Desenrola o fim do crédito rotativo dos cartões de crédito

Desenrola o fim do crédito rotativo dos cartões de crédito

Artigo por RED
14/06/2023 05:30 • Atualizado em 16/06/2023 12:17
Desenrola o fim do crédito rotativo dos cartões de crédito

De FERNANDO NOGUEIRA DA COSTA*

O governo anunciou, no dia 05/06/23, o Desenrola, programa de renegociação de dívidas de pessoas físicas. Serão feitos leilões de compra dos créditos dos credores inscritos para participar do programa.

Serão adquiridas as carteiras de crédito com maior desconto em relação ao débito, até o limite do programa. Os créditos incorporados pelo programa terão garantia do Fundo de Garantias de Operações (FGO), com quase R$ 10 bilhões para cobrir os créditos negociados, no caso de pessoas com renda até dois mínimos e para dívidas até R$ 5 mil.

O plano permitirá o refinanciamento de débitos de até R$ 5 mil e será voltado a pessoas com renda até dois salários mínimos, na faixa com garantia da União. Haverá ainda uma segunda faixa, sem garantia, na qual o governo oferecerá às instituições financeiras, em troca de descontos nas dívidas, um incentivo regulatório para aumentarem a oferta de crédito.
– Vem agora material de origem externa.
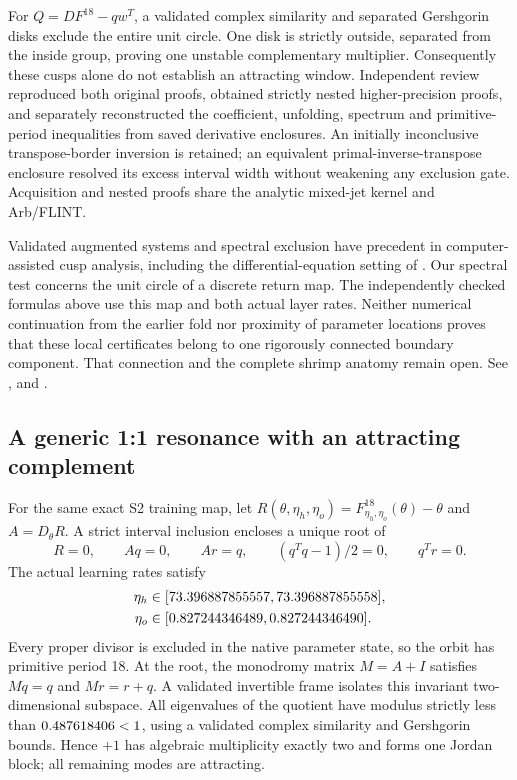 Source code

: \documentclass[11pt,letterpaper]{article}
\begin{document}
For $Q=DF^{18}-qw^T$, a validated complex similarity and separated Gershgorin
disks exclude the entire unit circle. One disk is strictly outside, separated
from the inside group, proving one unstable complementary multiplier.
Consequently these cusps alone do not establish an attracting window.
Independent review reproduced both original proofs, obtained strictly nested
higher-precision proofs, and separately reconstructed the coefficient,
unfolding, spectrum and primitive-period inequalities from saved derivative
enclosures. An initially inconclusive transpose-border inversion is retained;
an equivalent primal-inverse-transpose enclosure resolved its excess interval
width without weakening any exclusion gate. Acquisition and nested proofs
share the analytic mixed-jet kernel and Arb/FLINT.

Validated augmented systems and spectral exclusion have precedent in
computer-assisted cusp analysis, including the differential-equation setting
of \citet{lessardpugliese2025}. Our spectral test concerns the unit circle of
a discrete return map. The independently checked formulas above use this map
and both actual layer rates. Neither numerical continuation from the earlier
fold nor proximity of parameter locations proves that these local certificates
belong to one rigorously connected boundary component. That connection and
the complete shrimp anatomy remain open. See
,
 and
.

\subsection{A generic 1:1 resonance with an attracting complement}
\label{sec:double-one}

For the same exact S2 training map, let
$R(\theta,\eta_h,\eta_o)=F_{\eta_h,\eta_o}^{18}(\theta)-\theta$
and $A=D_\theta R$. A strict interval inclusion encloses a unique root of
\begin{equation}
R=0,\qquad Aq=0,\qquad Ar=q,\qquad
(q^Tq-1)/2=0,\qquad q^Tr=0.
\label{eq:double-one-chain}
\end{equation}
The actual learning rates satisfy
\begin{equation}
\begin{aligned}
\eta_h&\in\tJordanHiddenRate,\\
\eta_o&\in\tJordanOutputRate.
\end{aligned}
\end{equation}
Every proper divisor is excluded in the native parameter state, so the orbit
has primitive period 18. At the root, the monodromy matrix $M=A+I$ satisfies
$Mq=q$ and $Mr=r+q$. A validated invertible frame isolates this invariant
two-dimensional subspace. All \nJordanComplement{} eigenvalues of the quotient
have modulus strictly less than $\xJordanComplementBound<1$, using a validated
complex similarity and Gershgorin bounds. Hence $+1$ has algebraic multiplicity
exactly two and forms one Jordan block; all remaining modes are attracting.
\end{document}
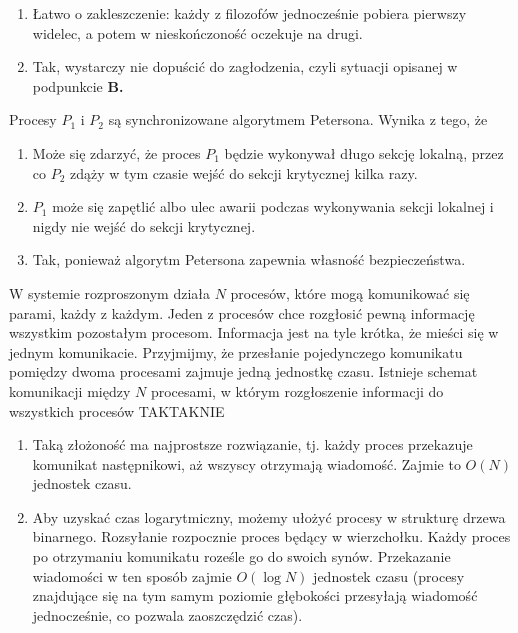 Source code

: \begin{solutions}
\begin{enumerate}[\bf A.]
        \item Łatwo o zakleszczenie: każdy z filozofów jednocześnie pobiera pierwszy widelec, a potem w nieskończoność oczekuje na drugi.

        \item Tak, wystarczy nie dopuścić do zagłodzenia, czyli sytuacji opisanej w podpunkcie \textbf{B.}
    \end{enumerate}

    \sol Procesy $P_1$ i $P_2$ są synchronizowane algorytmem Petersona. Wynika z tego, że

    \begin{enumerate}[\bf A.]
        \item Może się zdarzyć, że proces $P_1$ będzie wykonywał długo sekcję lokalną, przez co $P_2$ zdąży w tym czasie wejść do sekcji krytycznej kilka razy.

        \item $P_1$ może się zapętlić albo ulec awarii podczas wykonywania sekcji lokalnej i nigdy nie wejść do sekcji krytycznej.

        \item Tak, ponieważ algorytm Petersona zapewnia własność bezpieczeństwa.
    \end{enumerate}

    \sol W systemie rozproszonym działa $N$ procesów, które mogą komunikować się parami, każdy z każdym. Jeden z procesów chce rozgłosić pewną informację wszystkim pozostałym procesom. Informacja jest na tyle krótka, że mieści się w jednym komunikacie. Przyjmijmy, że przesłanie pojedynczego komunikatu pomiędzy dwoma procesami zajmuje jedną jednostkę czasu. Istnieje schemat komunikacji między $N$ procesami, w którym rozgłoszenie informacji do wszystkich procesów
    {TAK}{TAK}{NIE}

    \begin{enumerate}[\bf A.]
        \item Taką złożoność ma najprostsze rozwiązanie, tj. każdy proces przekazuje komunikat następnikowi, aż wszyscy otrzymają wiadomość. Zajmie to $O(N)$ jednostek czasu.

        \item Aby uzyskać czas logarytmiczny, możemy ułożyć procesy w strukturę drzewa binarnego. Rozsyłanie rozpocznie proces będący w wierzchołku. Każdy proces po otrzymaniu komunikatu roześle go do swoich synów. Przekazanie wiadomości w ten sposób zajmie $O(\log N)$ jednostek czasu (procesy znajdujące się na tym samym poziomie głębokości przesyłają wiadomość jednocześnie, co pozwala zaoszczędzić czas).


\end{enumerate}
\end{solutions}
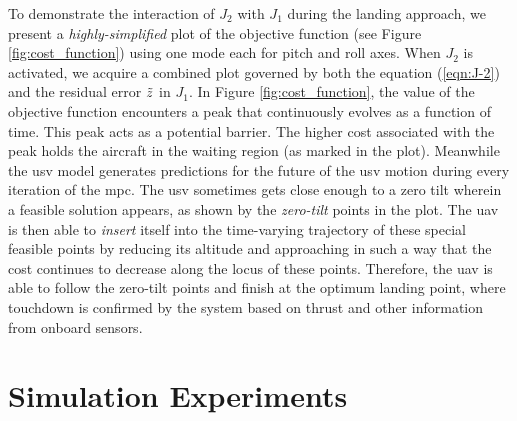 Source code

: \documentclass[letterpaper, 10 pt, journal, twoside]{IEEEtran}
\begin{document}
To demonstrate the interaction of $J_2$ with $J_1$ during the landing approach, we present a \textit{highly-simplified} plot of the objective function (see Figure \ref{fig:cost_function}) using one mode each for pitch and roll axes. 
When $J_2$ is activated, we acquire a combined plot governed by both the equation (\ref{eqn:J-2}) and the residual error $\Tilde{z}$ in $J_1$. In Figure \ref{fig:cost_function}, the value of the objective function encounters a peak that continuously evolves as a function of time. This peak acts as a potential barrier. The higher cost associated with the peak holds the aircraft in the waiting region (as marked in the plot). Meanwhile the \ac{usv} model generates predictions for the future of the \ac{usv} motion during every iteration of the \ac{mpc}. The \ac{usv} sometimes gets close enough to a zero tilt wherein a feasible solution appears, as shown by the \textit{zero-tilt} points in the plot. The \ac{uav} is then able to \textit{insert} itself into the time-varying trajectory of these special feasible points by reducing its altitude and approaching in such a way that the cost continues to decrease along the locus of these points. Therefore, the \ac{uav} is able to follow the zero-tilt points and finish at the optimum landing point, where touchdown is confirmed by the system based on thrust and other information from onboard sensors.



\section{Simulation Experiments}
\end{document}

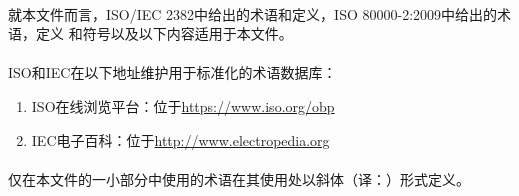 \paragraph{}
就本文件而言，ISO/IEC 2382中给出的术语和定义，ISO 80000-2:2009中给出的术语，定义
和符号以及以下内容适用于本文件。

\paragraph{}
ISO和IEC在以下地址维护用于标准化的术语数据库：
\begin{enumerate}
  \item ISO在线浏览平台：位于\href{https://www.iso.org/obp}
        {https://www.iso.org/obp}
  \item IEC电子百科：位于\href{http://www.electropedia.org}
        {http://www.electropedia.org}
\end{enumerate}

\paragraph{}
仅在本文件的一小部分中使用的术语在其使用处以斜体（译：）形式定义。
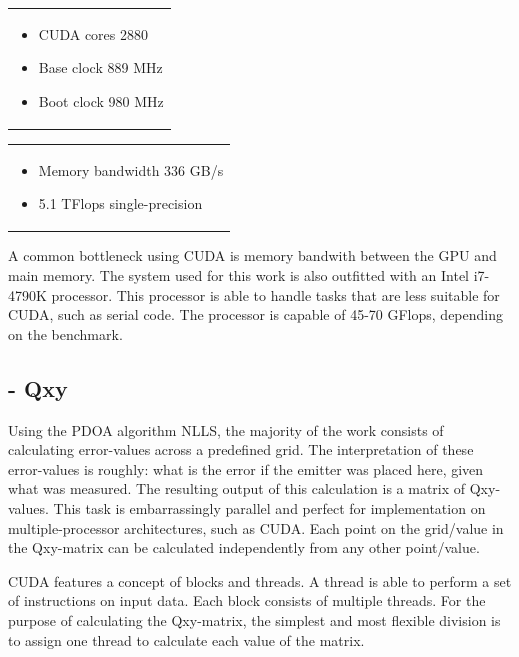 \documentclass[10pt,a4paper]{book}
\begin{document}
\begin{tabular}[t]{@{}>{\raggedright\arraybackslash}p{}}
\begin{itemize}
\item \gls{CUDA} cores 2880
\item Base clock 889 MHz
\item Boot clock 980 MHz
\end{itemize}
\end{tabular}
\begin{tabular}[t]{@{}>{\raggedright\arraybackslash}p{}@{}}
\begin{itemize}
\item Memory bandwidth 336 GB/s
\item 5.1 TFlops single-precision
\end{itemize}
\end{tabular}


A common bottleneck using \gls{CUDA} is memory bandwith between the \gls{GPU} and main memory. The system used for this work is also outfitted with an Intel i7-4790K processor. This processor is able to handle tasks that are less suitable for \gls{CUDA}, such as serial code. The processor is capable of 45-70 GFlops, depending on the benchmark.





\subsection{  - Qxy}

Using the \gls{PDOA} algorithm \gls{NLLS}, the majority of the work consists of calculating error-values across a predefined grid. The interpretation of these error-values is roughly: what is the error if the emitter was placed here, given what was measured. The resulting output of this calculation is a matrix of Qxy-values. This task is embarrassingly parallel and perfect for implementation on multiple-processor architectures, such as \gls{CUDA}. Each point on the grid/value in the Qxy-matrix can be calculated independently from any other point/value.

\gls{CUDA} features a concept of blocks and threads. A thread is able to perform a set of instructions on input data. Each block consists of multiple threads. For the purpose of calculating the Qxy-matrix, the simplest and most flexible division is to assign one thread to calculate each value of the matrix. 
\end{document}
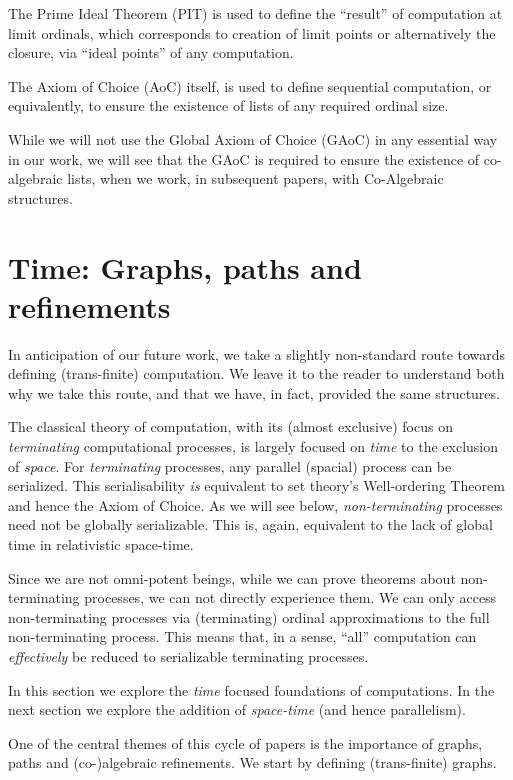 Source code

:\documentclass[a4paper]{amsart}
\begin{document}
The Prime Ideal Theorem (PIT) is used to define the ``result'' of computation at
limit ordinals, which corresponds to creation of limit points or alternatively
the closure, via ``ideal points'' of any computation.

The Axiom of Choice (AoC) itself, is used to define sequential computation, or
equivalently, to ensure the existence of lists of any required ordinal size.

While we will not use the Global Axiom of Choice (GAoC) in any essential way in
our work, we will see that the GAoC is required to ensure the existence of
co-algebraic lists, when we work, in subsequent papers, with Co-Algebraic
structures.

\section{Time: Graphs, paths and refinements}

In anticipation of our future work, we take a slightly non-standard route towards defining
(trans-finite) computation. We leave it to the reader to understand both why we take
this route, and that we have, in fact, provided the same structures.

The classical theory of computation, with its (almost exclusive) focus on
\emph{terminating} computational processes, is largely focused on \emph{time} to the
exclusion of \emph{space}. For \emph{terminating} processes, any parallel (spacial)
process can be serialized. This serialisability \emph{is} equivalent to set theory's
Well-ordering Theorem and hence the Axiom of Choice. As we will see below,
\emph{non-terminating} processes need not be globally serializable. This is, again,
equivalent to the lack of global time in relativistic space-time.

Since we are not omni-potent beings, while we can prove theorems about non-terminating 
processes, we can not directly experience them. We can only access non-terminating processes 
via (terminating) ordinal approximations to the full non-terminating process. This means 
that, in a sense, ``all'' computation can \emph{effectively} be reduced to serializable 
terminating processes. 

In this section we explore the \emph{time} focused foundations of computations. In the next 
section we explore the addition of \emph{space-time} (and hence parallelism).

One of the central themes of this cycle of papers is the importance of graphs, paths and
(co-)algebraic refinements. We start by defining (trans-finite) graphs.
\end{document}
A expectativa é até 70 milhões de devedores terem acesso ao programa.

Os credores participantes do programa terão de “abonar”, automaticamente, o débito de pessoas devedoras até R$ 100. Tem 1,5 milhão de brasileiros nessa situação.

Como, segundo a PEIC-CNC, cerca de 88% dos endividados tinham dívidas em cartões de crédito, seja os com renda acima de 10 salários-mínimos (seguidos de 20% endividados para aquisição de veículo), seja os abaixo (seguidos por 19,4% de dívidas em carnês de compras em lojas comerciais), parece-me ser necessário, principalmente, desenrolar uma mudança radical no modelo de cartões de crédito no Brasil. Sobre isso, o Banco Central compõe uma grupo de trabalho com o Ministério da Fazenda e a FEBRABAN.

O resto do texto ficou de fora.